By Cecily Liu in London and He Wei in Shanghai | chinadaily.com.cn | Updated: 2017-03-03 01:01

The British government is offering stronger support to exporters expanding into China's massive consumer market through cross-border ecommerce sales channels as Brexit creates uncertainty about the UK's trade links with Europe.

Leeds' companies hope for ecommerce breakthrough in China

Chair of Leeds City Region Enterprise Partnership Roger Marsh (R) and Zhang Lei, CEO of Kaola.com during the signing ceremony. [Provided for chinadaily.com.cn]

On Thursday, the local government in the city of Leeds signed an agreement in Hangzhou with the Chinese ecommerce platform Kaola.com that will support exporters from Leeds in selling within China.

The agreement follows on from a six-month pilot project to put 25 companies from Leeds on Kaola.com's platform last year. They are involved in selling perfume, alpaca wool bedding, skincare products, ceramics and glass tiles, toys and clothing. Successful sales among the initial 25 firms led to the new agreement, which looks to help more Leeds exporters follow the same path.

Roger Marsh, chair of Leeds City Region Enterprise Partnership, said the deal supports both the United Kingdom's vision of increasing exports and Leeds' vision of becoming an international trading hub. The agreement was signed by both Marsh and Kaola.com's CEO Zhang Lei.

"There is an enormous appetite to export into the expanding middle-class market developing at pace in China," Marsh said.

Zhang said Kaola.com sees the UK market as an important source of premium-quality products for the Chinese market, and through collaboration with the Leeds government, Kaola.com hopes to find more high-quality British brands for its platform.

"We also hope to find more well-known British brands that are not yet well-known in China, and help them grow their brands' popularity in China. This process will also satisfy Chinese consumers' demand for increasingly high-quality products."

Kaola.com has more than 5 million daily users, according to the company.

During the past year, the British government has been pushing for additional exports to China, especially through the use of large Chinese ecommerce platforms that allow exporters to sell products to China's massive consumer market with very little upfront investment.

Secretary of State for International Trade Liam Fox said in January that his team was working "to connect British suppliers to China's major ecommerce platforms, establishing reliable distribution channels for instant online sales between the UK and China".

Last year,the government agencyUK Trade and Investment, launched a China-UK Cross-border Ecommerce White Paper in London in partnership with the Bank of China. It was aimed at helping British exporters understand China's cross-border ecommerce market conditions, regulations and policies.

The white paper launch in London was attended by more than 10 Chinese cross-border ecommerce platforms, including Kaola.com. They held meetings with about 70 British exporters. Others attending included Alibaba and JD.com.

Although official figures on UK-China ecommerce trade are not available, growth is already being felt by ecommerce logistics firms, including STO Express, which saw its China-UK shipment volume in 2016 grow by 50 percent.

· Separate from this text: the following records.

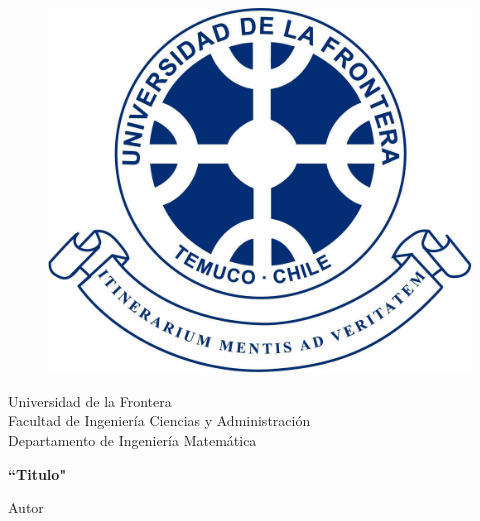 \documentclass[letter]{article}%
\begin{document}
\begin{titlepage}
	\begin{center}
		\begin{figure}[ht]
				\includegraphics[scale=0.15]{images/logoUFRO.jpg}
		\end{figure}
		\vspace{-3cm}
	\end{center}
	\begin{center}
		Universidad de la Frontera\\
		Facultad de Ingeniería Ciencias y Administración\\
		Departamento de Ingeniería Matemática
	\end{center}
	\vspace{7.5cm}
	\begin{center}
		\begin{Large}
			\textbf{``Titulo"}
		\end{Large}
	\end{center}
	\vspace{10cm}
	\begin{center}
		{\large Autor\\ \the\year}
	\end{center}
\end{titlepage}
\end{document}
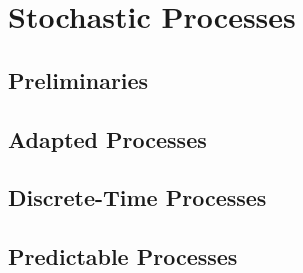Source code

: 
\chapter{Stochastic Processes}\label{chapter:stochastic_processes}

\section{Preliminaries}
\section{Adapted Processes}
\section{Discrete-Time Processes}
\section{Predictable Processes}
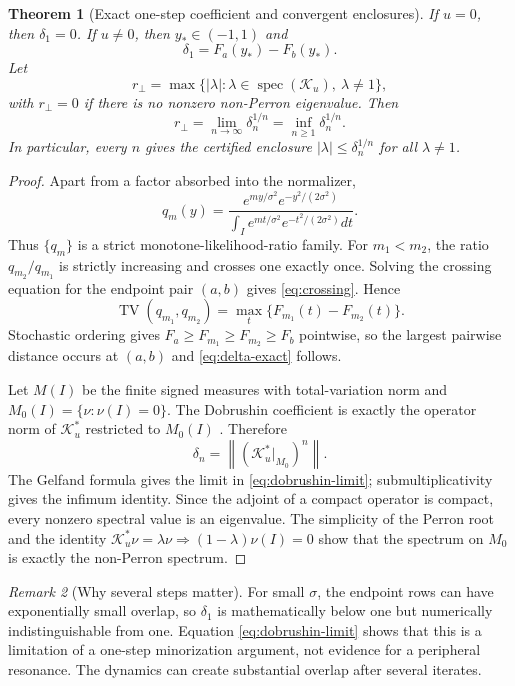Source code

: \documentclass[11pt]{article}
\newtheorem{theorem}{Theorem}[section]
\theoremstyle{definition}
\theoremstyle{remark}
\newtheorem{remark}[theorem]{Remark}
\newcommand{\cK}{\mathcal K}
\newcommand{\spec}{\operatorname{spec}}
\newcommand{\TV}{\operatorname{TV}}
\newcommand{\norm}[1]{\left\lVert #1\right\rVert}
\begin{document}
\begin{theorem}[Exact one-step coefficient and convergent enclosures]
\label{thm:dobrushin}
If $u=0$, then $\delta_1=0$.  If $u\ne0$, then $y_*\in(-1,1)$ and
\begin{equation}\label{eq:delta-exact}
 \delta_1=F_a(y_*)-F_b(y_*).
\end{equation}
Let
\begin{equation}\label{eq:rperp}
 r_\perp=\max\{|\lambda|:\lambda\in\spec(\cK_u),\ \lambda\ne1\},
\end{equation}
with $r_\perp=0$ if there is no nonzero non-Perron eigenvalue.  Then
\begin{equation}\label{eq:dobrushin-limit}
 r_\perp
 =\lim_{n\to\infty}\delta_n^{1/n}
 =\inf_{n\ge1}\delta_n^{1/n}.
\end{equation}
In particular, every $n$ gives the certified enclosure
$|\lambda|\le\delta_n^{1/n}$ for all $\lambda\ne1$.
\end{theorem}

\begin{proof}
Apart from a factor absorbed into the normalizer,
\[
 q_m(y)=\frac{e^{my/\sigma^2}e^{-y^2/(2\sigma^2)}}
 {\int_Ie^{mt/\sigma^2}e^{-t^2/(2\sigma^2)}dt}.
\]
Thus $\{q_m\}$ is a strict monotone-likelihood-ratio family.  For $m_1<m_2$,
the ratio $q_{m_2}/q_{m_1}$ is strictly increasing and crosses one exactly
once.  Solving the crossing equation for the endpoint pair $(a,b)$ gives
\eqref{eq:crossing}.  Hence
\[
 \TV(q_{m_1},q_{m_2})
 =\max_t\{F_{m_1}(t)-F_{m_2}(t)\}.
\]
Stochastic ordering gives $F_a\ge F_{m_1}\ge F_{m_2}\ge F_b$ pointwise, so
the largest pairwise distance occurs at $(a,b)$ and
\eqref{eq:delta-exact} follows.

Let $M(I)$ be the finite signed measures with total-variation norm and
$M_0(I)=\{\nu:\nu(I)=0\}$.  The Dobrushin coefficient is exactly the operator
norm of $\cK_u^*$ restricted to $M_0(I)$ \citep{Seneta2006}.  Therefore
\[
 \delta_n=\norm{(\cK_u^*|_{M_0})^n}.
\]
The Gelfand formula gives the limit in \eqref{eq:dobrushin-limit};
submultiplicativity gives the infimum identity.  Since the adjoint of a compact
operator is compact, every nonzero spectral value is an eigenvalue.  The
simplicity of the Perron root and the identity
$\cK_u^*\nu=\lambda\nu\Rightarrow(1-\lambda)\nu(I)=0$ show that the spectrum on
$M_0$ is exactly the non-Perron spectrum.
\end{proof}

\begin{remark}[Why several steps matter]
For small $\sigma$, the endpoint rows can have exponentially small overlap,
so $\delta_1$ is mathematically below one but numerically indistinguishable
from one.  Equation \eqref{eq:dobrushin-limit} shows that this is a limitation
of a one-step minorization argument, not evidence for a peripheral resonance.
The dynamics can create substantial overlap after several iterates.
\end{remark}
\end{document}
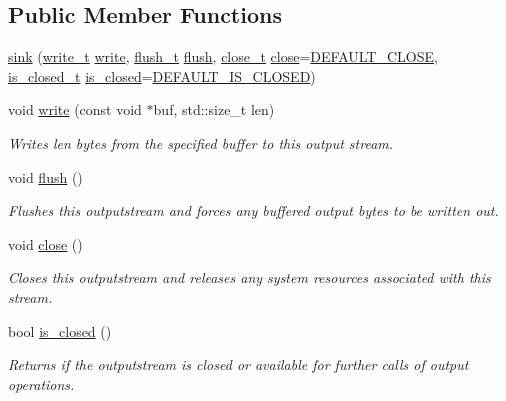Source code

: \subsection*{Public Member Functions}
\begin{DoxyCompactItemize}
\item 
\hyperlink{structdevfix_1_1base_1_1io_1_1sink_a5e065482904521fde4ac8d0e378529c8}{sink} (\hyperlink{namespacedevfix_1_1base_1_1io_a75953e4d7f81d76e419f9672ffedda87}{write\+\_\+t} \hyperlink{structdevfix_1_1base_1_1io_1_1sink_a6eade9933d316139e952b7a442f3c56d}{write}, \hyperlink{namespacedevfix_1_1base_1_1io_a622685976c7f503411827fba028d3ce1}{flush\+\_\+t} \hyperlink{structdevfix_1_1base_1_1io_1_1sink_abf208747c9be8295972fbc4696ddc557}{flush}, \hyperlink{namespacedevfix_1_1base_1_1io_ae3118387742e5f4d484a328a213d6a5d}{close\+\_\+t} \hyperlink{structdevfix_1_1base_1_1io_1_1sink_a2d110d27baa88f462540e7fd59fb8b3c}{close}=\hyperlink{namespacedevfix_1_1base_1_1io_a14a286c17d4b93881d42b1d14beb2d0b}{D\+E\+F\+A\+U\+L\+T\+\_\+\+C\+L\+O\+SE}, \hyperlink{namespacedevfix_1_1base_1_1io_a14f89d4437ced6ede49c044ee8e71f17}{is\+\_\+closed\+\_\+t} \hyperlink{structdevfix_1_1base_1_1io_1_1sink_a1e5782219f9256d8ff09385fa6f3b156}{is\+\_\+closed}=\hyperlink{namespacedevfix_1_1base_1_1io_ae04fec2a2a2db3482e624a59e59a2a14}{D\+E\+F\+A\+U\+L\+T\+\_\+\+I\+S\+\_\+\+C\+L\+O\+S\+ED})
\item 
void \hyperlink{structdevfix_1_1base_1_1io_1_1sink_a6eade9933d316139e952b7a442f3c56d}{write} (const void $\ast$buf, std\+::size\+\_\+t len)
\begin{DoxyCompactList}\small\item\em Writes len bytes from the specified buffer to this output stream. \end{DoxyCompactList}\item 
void \hyperlink{structdevfix_1_1base_1_1io_1_1sink_abf208747c9be8295972fbc4696ddc557}{flush} ()
\begin{DoxyCompactList}\small\item\em Flushes this {\itshape outputstream} and forces any buffered output bytes to be written out. \end{DoxyCompactList}\item 
void \hyperlink{structdevfix_1_1base_1_1io_1_1sink_a2d110d27baa88f462540e7fd59fb8b3c}{close} ()
\begin{DoxyCompactList}\small\item\em Closes this {\itshape outputstream} and releases any system resources associated with this stream. \end{DoxyCompactList}\item 
bool \hyperlink{structdevfix_1_1base_1_1io_1_1sink_a1e5782219f9256d8ff09385fa6f3b156}{is\+\_\+closed} ()
\begin{DoxyCompactList}\small\item\em Returns if the {\itshape outputstream} is closed or available for further calls of output operations. \end{DoxyCompactList}\end{DoxyCompactItemize}


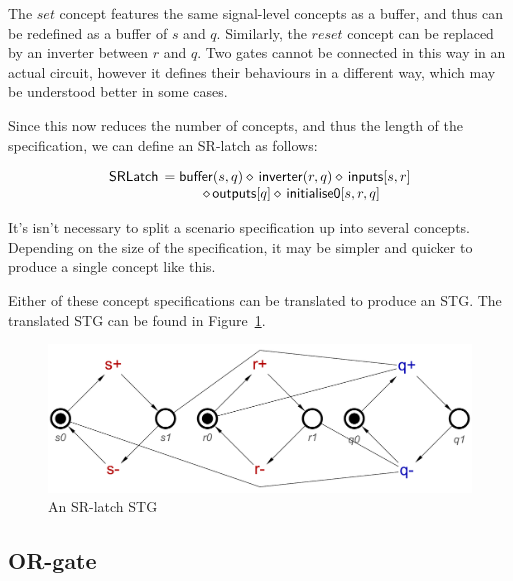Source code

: \documentclass[british, journal]{IEEEtran}
\begin{document}
The $set$ concept features the same signal-level concepts as a buffer, and thus can be redefined
as a buffer of $s$ and $q$. Similarly, the $reset$ concept can be replaced by an inverter between
$r$ and $q$. Two gates cannot be connected in this way in an actual circuit, however
it defines their behaviours in a different way, which may be understood better in some cases.

Since this now reduces the number of concepts, and thus the length of the specification, we
can define an SR-latch as follows:

 \[
\begin{array}{lcl}
\mathsf{SRLatch}&\hspace{-2mm}=\mathsf{buffer}(s, q) \diamond\, \mathsf{inverter}(r, q) \diamond\, \mathsf{inputs}[s, r]\\ 
&\diamond\, \mathsf{outputs}[q] \diamond\, \mathsf{initialise0} [s, r, q]
\end{array}
\]

It's isn't necessary to split a scenario specification up into several concepts. 
Depending on the size of the specification, it may be simpler and quicker to 
produce a single concept like this.

Either of these concept specifications can be translated to produce an STG. 
The translated STG can be found in Figure~\ref{fig:sr-latch-stg}.

\vspace{-3mm}

\begin{figure}[h]
\begin{centering}
\includegraphics[scale=0.32]{Images/sr-latch-stg}
\par\end{centering}
\vspace{-1mm}
\protect\caption{\label{fig:sr-latch-stg} An SR-latch STG}
\vspace{-5mm}
\end{figure}

\vspace{-5mm}
\subsection{OR-gate}
\end{document}
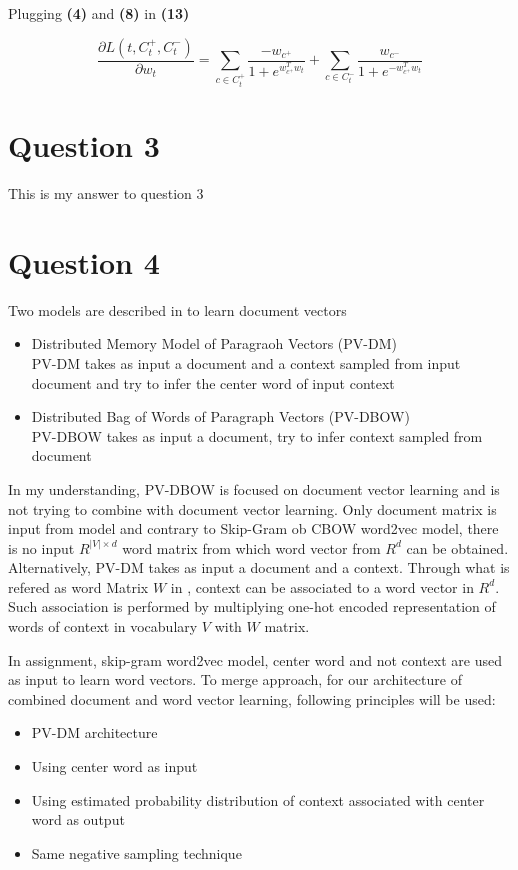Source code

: \documentclass[a4paper]{article}
\begin{document}
Plugging \textbf{(4)} and \textbf{(8)} in \textbf{(13)}

\begin{equation}
\boxed{
\frac{\partial L(t, C_{t}^{+},C_{t}^{-})}{\partial w_{t}} =
\sum_{c \in C_{t}^{+}}
 \frac{-w_{c^{+}}}{1 + e^{w_{c^{+}}^{T}w_{t}}}
+
\sum_{c \in C_{t}^{-}}
 \frac{w_{c^{-}}}{1 + e^{-w_{c^{+}}^{T}w_{t}}}
 }
\end{equation}


\section{Question 3}

This is my answer to question 3

\section{Question 4}
Two models are described in \cite{quocLe2014doc2vec} to learn document vectors
\begin{itemize}
\item Distributed Memory Model of Paragraoh Vectors (PV-DM)\\
PV-DM takes as input a document and a context sampled from input document and try to infer the center word of input context
\item Distributed Bag of Words  of Paragraph Vectors (PV-DBOW)\\
PV-DBOW takes as input a document, try to infer context sampled from document
\end{itemize}

In my understanding, PV-DBOW is focused on document vector learning and is not trying to combine with document vector learning. Only document matrix is input from model and contrary to Skip-Gram ob CBOW word2vec model, there is no input $R^{\vert V \vert \times d}$ word matrix from which word vector from $R^{d}$ can be obtained.\\

Alternatively, PV-DM takes as input a document and a context. Through what is refered as word Matrix $W$ in \cite{quocLe2014doc2vec}, context can be associated to a word vector in $R^{d}$. Such association is performed by multiplying one-hot encoded representation of words of context in vocabulary $V$ with $W$ matrix.

In assignment, skip-gram word2vec model, center word and not context are used as input to learn word vectors. To merge approach, for our architecture of combined document and word vector learning, following principles will be used:
\begin{itemize}
\item PV-DM architecture
\item Using center word as input
\item Using estimated probability distribution of context associated with center word as output
\item Same negative sampling technique
\end{itemize}
\end{document}

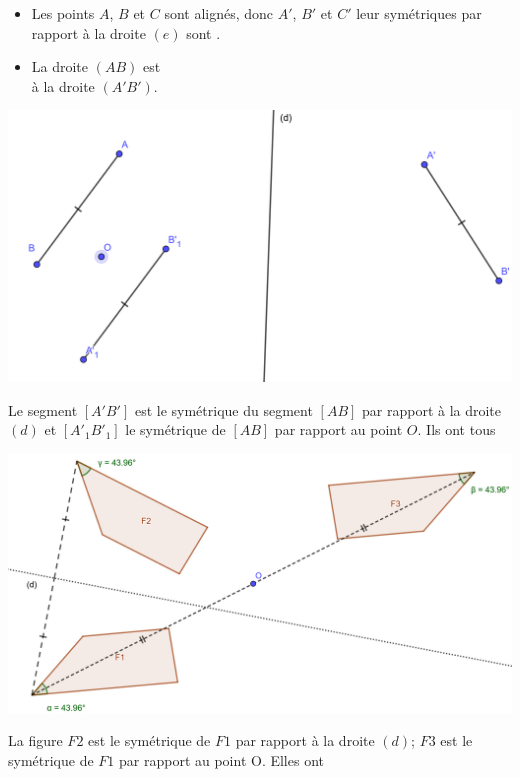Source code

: \documentclass[12pt,a4paper]{article}
\begin{document}
\begin{myexs}
\begin{multicols}{2}
		\begin{itemize}
			\item Les points $A$, $B$ et $C$ sont alignés, donc $A'$, $B'$ et $C'$ leur symétriques par rapport à la droite $(e)$ sont \hspace*{6cm}.
			\item La droite $(AB)$ est \hspace*{4cm} \\ à la droite $(A'B')$.
		\end{itemize}
	\end{multicols}
\end{myexs}

\begin{myex}
	\begin{center}
		\includegraphics[scale=0.2]{sym_seg}
	\end{center}
	
	Le segment $[A'B']$ est le symétrique du segment $[AB]$ par rapport à la droite $(d)$ et $[A'_1B'_1]$ le symétrique de $[AB]$ par rapport au point $O$. 
	Ils ont tous \\
	
	
\end{myex}

\begin{myex}
	\begin{center}
		\includegraphics[scale=0.2]{sym_figures}
	\end{center}
	
	La figure $F2$ est le symétrique de $F1$ par rapport à la droite $(d)$; $F3$ est le symétrique de $F1$ par rapport au point O.
	Elles ont \\
\end{myex}
\end{document}
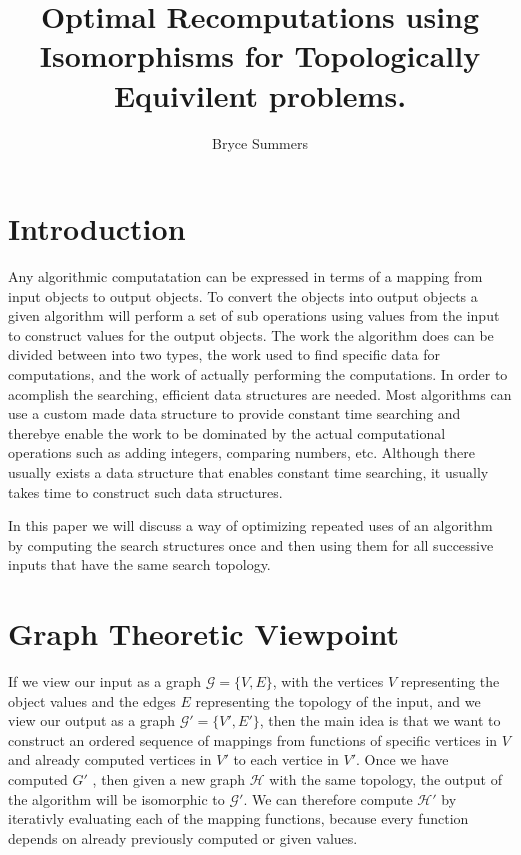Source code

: \documentclass[11pt]{article} %
\title{Optimal Recomputations using Isomorphisms for Topologically Equivilent problems.}
\author{Bryce Summers}
\begin{document}
\maketitle

\section{Introduction}

Any algorithmic computatation can be expressed in terms of a mapping from input objects to output objects. To convert the objects into output objects a given algorithm will perform a set of sub operations using values from the input to construct values for the output objects. The work the algorithm does can be divided between into two types, the work used to find specific data for computations, and the work of actually performing the computations. In order to acomplish the searching, efficient data structures are needed. Most algorithms can use a custom made data structure to provide constant time searching and therebye enable the work to be dominated by the actual computational operations such as adding integers, comparing numbers, etc. Although there usually exists a data structure that enables constant time searching, it usually takes time to construct such data structures.

In this paper we will discuss a way of optimizing repeated uses of an algorithm by computing the search structures once and then using them for all successive inputs that have the same search topology.

\section{Graph Theoretic Viewpoint}

If we view our input as a graph $\mathcal{G} = \{V, E\}$, with the vertices $V$ representing the object values and the edges $E$ representing the topology of the input, and we view our output as a graph $\mathcal{G'} = \{V', E'\}$, then the main idea is that we want to construct an ordered sequence of mappings from functions of specific vertices in $V$ and already computed vertices in $V'$ to each vertice in $V'$. Once we have computed $G'$ , then given a new graph $\mathcal{H}$ with the same topology, the output of the algorithm will be isomorphic to $\mathcal{G}'$. We can therefore compute $\mathcal{H'}$ by iterativly evaluating each of the mapping functions, because every function depends on already previously computed or given values.\\
\end{document}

"China will become an increasingly important market for British exports, especially after Britain leaves the European Single Market," said William Franklin, founder of the London-based China Investors Club.

But Franklin also pointed out that, despite the optimism of Leeds' local government, the city's may have limited ecommerce products to offer to China because its economy is dominated by sectors such as advanced engineering, green technology, automotive and agriculture.